Collecting mapclassify
  Downloading mapclassify-2.5.0-py3-none-any.whl (39 kB)
Collecting networkx
  Downloading networkx-3.0-py3-none-any.whl (2.0 MB)
     ---------------------------------------- 2.0/2.0 MB 7.2 MB/s eta 0:00:00
Collecting scipy>=1.0
  Downloading scipy-1.10.0-cp310-cp310-win_amd64.whl (42.5 MB)
     --------------------------------------- 42.5/42.5 MB 12.8 MB/s eta 0:00:00
Collecting scikit-learn
  Downloading scikit_learn-1.2.1-cp310-cp310-win_amd64.whl (8.3 MB)
     ---------------------------------------- 8.3/8.3 MB 19.7 MB/s eta 0:00:00
Collecting threadpoolctl>=2.0.0
  Downloading threadpoolctl-3.1.0-py3-none-any.whl (14 kB)
Installing collected packages: threadpoolctl, scipy, networkx, scikit-learn, mapclassify
Successfully installed mapclassify-2.5.0 networkx-3.0 scikit-learn-1.2.1 scipy-1.10.0 threadpoolctl-3.1.0


Import the modules that will be utilized

In [3]:
import requests
import geopandas as gpd
from bs4 import BeautifulSoup

Loop through the years you'd like to collect the data for while scraping it along the way. Requests will grab all available data and Beautiful Soup will target specific sections that'll be parsed and added to a dictionary

In [53]:
INITIAL_CLASS = 2014
LAST_CLASS = 2024

uuid = 0
recruits = dict()

for yr in range(INITIAL_CLASS,LAST_CLASS):
    url = f'https://www.on3.com/college/penn-state-nittany-lions/football/{str(yr)}/commits/'
    response = requests.get(url)

    soup = BeautifulSoup(response.content, 'html.parser')

    ind_recruits = soup.find_all("div",{"class":"CommitListItem_playerWrapper__56t1h"})

    for r in range(len(ind_recruits)-1):
        # initialize dictionary for individal athletes
        keys = ['name','hometown','ranking','class_year']
        rinfo = {key: [] for key in keys}

        # generate unique id - could also use a generator function
        uuid += 1

        # don't include players who transferred out
        if "Transferred" in str(ind_recruits[r]):
            break

        # parse the soup of individual players
        name = str(ind_recruits[r])[str(ind_recruits[r]).find('alt="')+5:str(ind_recruits[r]).find(' Avatar')]
        hometown = str(ind_recruits[r])[str(ind_recruits[r]).find('(')+1:str(ind_recruits[r]).find(')')]

        # transfers don't have a ranking causing a value error as you can't cast none to float
        try:
            star = ind_recruits[r].find('span', {'class':'StarRating_overallRating__MTh52 StarRating_bolded__kr_6V StarRating_border__DffWl'})
            rank = str(star)[str(star).find('>')+1:str(star).rfind('<')]
            ranking = float(rank)
        except ValueError:
            ranking = None

        # assign values to dictionary keys - can be rolled up into the above section
        rinfo['name'] = name
        rinfo['hometown'] = hometown.replace('<!-- -->','')
        rinfo['ranking'] = ranking
        rinfo['class_year'] = yr

        # compile attributes into a dictionary with a unique id
        recruits[f'{uuid}'] = rinfo


Convert the dictionary of dictionaries to a dataframe.
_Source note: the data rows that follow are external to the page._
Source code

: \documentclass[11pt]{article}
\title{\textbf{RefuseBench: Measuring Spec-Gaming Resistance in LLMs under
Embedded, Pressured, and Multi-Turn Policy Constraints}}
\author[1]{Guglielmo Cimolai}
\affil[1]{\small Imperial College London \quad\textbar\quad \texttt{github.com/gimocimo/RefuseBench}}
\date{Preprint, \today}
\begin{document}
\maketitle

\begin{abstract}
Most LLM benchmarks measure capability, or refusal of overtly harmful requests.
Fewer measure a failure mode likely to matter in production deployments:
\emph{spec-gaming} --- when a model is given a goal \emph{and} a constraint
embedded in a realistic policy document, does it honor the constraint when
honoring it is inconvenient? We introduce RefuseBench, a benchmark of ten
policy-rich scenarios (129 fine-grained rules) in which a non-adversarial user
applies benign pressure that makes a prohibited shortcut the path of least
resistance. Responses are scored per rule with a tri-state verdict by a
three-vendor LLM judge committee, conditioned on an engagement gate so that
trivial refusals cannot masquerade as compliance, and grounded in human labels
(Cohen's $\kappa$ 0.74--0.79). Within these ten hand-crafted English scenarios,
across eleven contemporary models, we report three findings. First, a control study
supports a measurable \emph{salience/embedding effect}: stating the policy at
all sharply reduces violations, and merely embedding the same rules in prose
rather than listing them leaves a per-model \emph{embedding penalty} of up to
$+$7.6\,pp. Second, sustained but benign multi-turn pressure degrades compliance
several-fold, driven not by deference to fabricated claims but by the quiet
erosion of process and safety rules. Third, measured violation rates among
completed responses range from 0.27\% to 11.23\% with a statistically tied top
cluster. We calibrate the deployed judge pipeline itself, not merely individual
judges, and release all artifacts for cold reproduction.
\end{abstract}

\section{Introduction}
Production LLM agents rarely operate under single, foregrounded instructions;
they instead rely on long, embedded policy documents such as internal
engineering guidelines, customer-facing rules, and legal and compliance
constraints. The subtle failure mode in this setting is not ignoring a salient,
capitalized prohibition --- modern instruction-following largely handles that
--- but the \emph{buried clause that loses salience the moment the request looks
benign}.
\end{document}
It'll come in with the indexes flipped so transpose it (.T) in order to get the uuid as the first column index

In [57]:
gdf = gpd.GeoDataFrame(recruits).T

In [58]:
gdf

Unnamed: 0,name,hometown,ranking,class_year
1,DeAndre Thompkins,"Swansboro, NC",92.72,2014
2,Chris Godwin,"Middletown, DE",92.52,2014
3,Saeed Blacknall,"Englishtown, NJ",92.43,2014
4,Mike Gesicki,"Manahawkin, NJ",91.44,2014
5,Michael O'Connor,"Bradenton, FL",91.4,2014
...,...,...,...,...
205,Alex Bacchetta,"Atlanta, GA",79.52,2022
206,Ken Talley,"Philadelphia, PA",89.64,2022
207,Chop Robinson,"Gaithersburg, MD",,2022
208,Mitchell Tinsley,"Lees Summit, MO",,2022


Geocode those results

In [59]:
geocodes = gpd.tools.geocode(gdf['hometown'],provider='nominatim',user_agent='cmaps_ex',timeout=1000)

Attach the spatial data to your GeoDataFrame

In [62]:
gdf = gdf.join(geocodes)

Check out the DataFrame again and notice that you now have spatial data associated with each record

In [65]:
gdf = gpd.GeoDataFrame(gdf)
gdf

Unnamed: 0,name,hometown,ranking,class_year,geometry,address
1,DeAndre Thompkins,"Swansboro, NC",92.72,2014,POINT (-77.12322 34.68967),"Swansboro, Onslow County, North Carolina, Unit..."
2,Chris Godwin,"Middletown, DE",92.52,2014,POINT (-71.29144 41.54566),"Middletown, Newport County, Rhode Island, 0284..."
3,Saeed Blacknall,"Englishtown, NJ",92.43,2014,POINT (-74.35820 40.29733),"Englishtown, Monmouth County, New Jersey, Unit..."
4,Mike Gesicki,"Manahawkin, NJ",91.44,2014,POINT (-74.24881 39.69070),"Manahawkin, Stafford Township, Ocean County, N..."
5,Michael O'Connor,"Bradenton, FL",91.4,2014,POINT (-82.57482 27.49893),"Bradenton, Manatee County, Florida, United States"
...,...,...,...,...,...,...
205,Alex Bacchetta,"Atlanta, GA",79.52,2022,POINT (-84.39026 33.74899),"Atlanta, Fulton County, Georgia, United States"
206,Ken Talley,"Philadelphia, PA",89.64,2022,POINT (-75.16353 39.95272),"Philadelphia, Philadelphia County, Pennsylvani..."
207,Chop Robinson,"Gaithersburg, MD",,2022,POINT (-77.19292 39.13992),"Gaithersburg, Montgomery County, Maryland, Uni..."
208,Mitchell Tinsley,"Lees Summit, MO",,2022,POINT (-94.21180 38.88562),"East Lone Jack Lees Summit Road, Lone Jack, Ja..."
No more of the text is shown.